The Brief | July 22, 2021

The Brief: Incentivizing impact, healthcare apprenticeships, wellness solutions in India, health clinics in Africa, sustainable infrastructure, ESG reporting solutions

ImpactAlpha
The team at

ImpactAlpha

Greetings, Agents of Impact! 

Impact Voices: Incentivizing Impact

Four ways investors can structure financing to incentivize positive impact. A loan to Jacaranda Maternity Clinic in Kenya from UBS Optimus Foundation links interest rate reductions to level of care and population served. The Global Innovation Fund spurs investees to diversify supply chains before disbursing a second tranche of capital. Outcome payments have helped Root Capital make smaller and riskier loans to smallholder farmers in Latin America. “Both impact enterprise founders and funders respond to incentives,” Aunnie Patton Power writes in a guest post on ImpactAlpha adapted from her new book, Adventure Finance. “Financially incentivizing impact helps ensure desired outcomes.”
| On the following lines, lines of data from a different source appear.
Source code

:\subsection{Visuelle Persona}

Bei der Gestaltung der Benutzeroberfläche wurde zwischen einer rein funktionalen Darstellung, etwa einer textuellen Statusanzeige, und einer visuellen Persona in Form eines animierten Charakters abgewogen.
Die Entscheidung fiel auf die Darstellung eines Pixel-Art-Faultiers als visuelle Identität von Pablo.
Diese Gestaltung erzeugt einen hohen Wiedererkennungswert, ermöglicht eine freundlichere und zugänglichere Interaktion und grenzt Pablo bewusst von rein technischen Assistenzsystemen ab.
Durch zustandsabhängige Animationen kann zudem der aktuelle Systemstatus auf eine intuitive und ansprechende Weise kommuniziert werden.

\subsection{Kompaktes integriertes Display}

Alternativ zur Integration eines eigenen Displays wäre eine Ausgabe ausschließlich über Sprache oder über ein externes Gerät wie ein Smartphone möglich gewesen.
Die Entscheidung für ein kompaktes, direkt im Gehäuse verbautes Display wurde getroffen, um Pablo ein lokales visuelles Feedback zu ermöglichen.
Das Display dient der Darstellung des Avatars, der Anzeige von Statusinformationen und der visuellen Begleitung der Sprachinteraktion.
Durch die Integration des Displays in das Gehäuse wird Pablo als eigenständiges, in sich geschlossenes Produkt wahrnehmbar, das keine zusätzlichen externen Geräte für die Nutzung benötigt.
Social impact bonds were an early example of an instrument that links impact goals to terms and conditions of financing. Investors can deploy a growing range of “impact-linked” financial structures, including social impact incentives, impact tranches, and impact-based equity earn-backs and recoverable grants. The structures link outcomes, such as access to basic services for hard to reach populations, to terms and conditions, including the cost of capital, funding disbursements, ownership or convertibility. “Linking financing to impact is not the right option for every impact deal,” says Patton, a lecturer at the University of Oxford, the London School of Economics and the University of Cape Town. “But for flexible founders and funders committed to driving deeper impact, such structures can be powerful tools for aligning impact and financial incentives.”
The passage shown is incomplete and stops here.